Stored data entries
<<<<
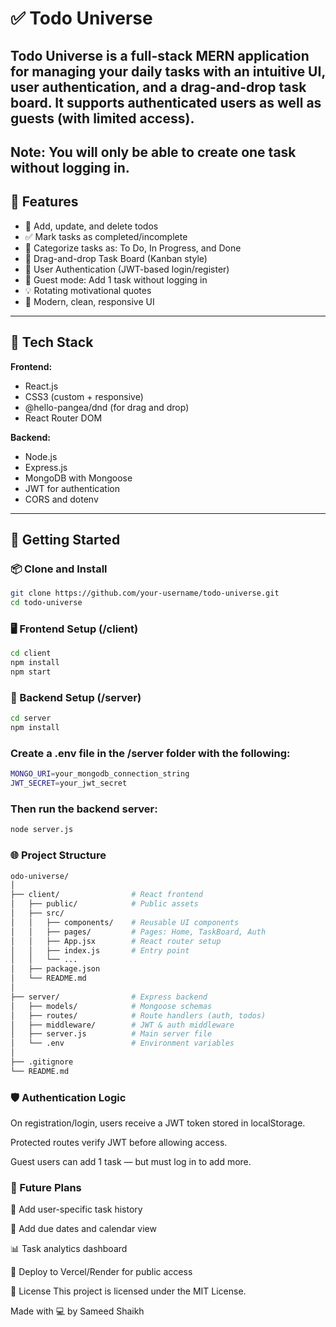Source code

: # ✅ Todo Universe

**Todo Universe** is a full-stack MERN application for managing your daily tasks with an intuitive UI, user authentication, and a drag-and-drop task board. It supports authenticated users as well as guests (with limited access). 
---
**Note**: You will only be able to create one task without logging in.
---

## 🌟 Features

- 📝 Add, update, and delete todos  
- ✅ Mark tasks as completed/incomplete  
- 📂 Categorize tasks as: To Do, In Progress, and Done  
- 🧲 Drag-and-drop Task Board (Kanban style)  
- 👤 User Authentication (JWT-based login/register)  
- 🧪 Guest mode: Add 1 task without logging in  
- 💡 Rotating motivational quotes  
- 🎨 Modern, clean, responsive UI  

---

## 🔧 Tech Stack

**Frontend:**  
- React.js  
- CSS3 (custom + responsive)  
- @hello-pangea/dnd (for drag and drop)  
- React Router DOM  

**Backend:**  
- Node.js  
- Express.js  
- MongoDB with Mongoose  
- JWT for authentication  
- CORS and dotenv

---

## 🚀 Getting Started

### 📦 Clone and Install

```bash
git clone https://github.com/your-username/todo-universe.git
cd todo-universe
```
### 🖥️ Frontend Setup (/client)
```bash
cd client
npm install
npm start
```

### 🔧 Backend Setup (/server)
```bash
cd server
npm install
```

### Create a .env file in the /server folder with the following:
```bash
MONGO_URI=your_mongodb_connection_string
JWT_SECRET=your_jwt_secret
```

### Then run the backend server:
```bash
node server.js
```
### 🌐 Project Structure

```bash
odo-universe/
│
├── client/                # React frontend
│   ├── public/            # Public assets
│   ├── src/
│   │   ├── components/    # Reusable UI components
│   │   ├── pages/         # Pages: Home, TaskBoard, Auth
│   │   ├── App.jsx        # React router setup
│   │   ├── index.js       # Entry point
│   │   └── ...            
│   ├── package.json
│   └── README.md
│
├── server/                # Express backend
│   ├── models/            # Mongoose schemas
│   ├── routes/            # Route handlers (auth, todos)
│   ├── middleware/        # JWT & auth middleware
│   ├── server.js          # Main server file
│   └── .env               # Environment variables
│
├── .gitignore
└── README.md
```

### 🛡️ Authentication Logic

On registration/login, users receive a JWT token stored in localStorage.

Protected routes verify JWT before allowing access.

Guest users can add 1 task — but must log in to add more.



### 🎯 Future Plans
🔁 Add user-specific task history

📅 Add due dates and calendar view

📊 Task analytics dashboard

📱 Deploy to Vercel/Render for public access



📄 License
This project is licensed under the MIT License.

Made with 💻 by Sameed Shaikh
>>>>
* **TASK TO COMPLETE**
Retype only the lines that run from the first line of the entries above to the line containing "- 🧲 Drag-and-drop Task Board (Kanban style)", both included. Do not carry over any pictures.

* **REPLY TO THE EXERCISE**
Source code

: # ✅ Todo Universe

**Todo Universe** is a full-stack MERN application for managing your daily tasks with an intuitive UI, user authentication, and a drag-and-drop task board. It supports authenticated users as well as guests (with limited access). 
---
**Note**: You will only be able to create one task without logging in.
---

## 🌟 Features

- 📝 Add, update, and delete todos  
- ✅ Mark tasks as completed/incomplete  
- 📂 Categorize tasks as: To Do, In Progress, and Done  
- 🧲 Drag-and-drop Task Board (Kanban style)  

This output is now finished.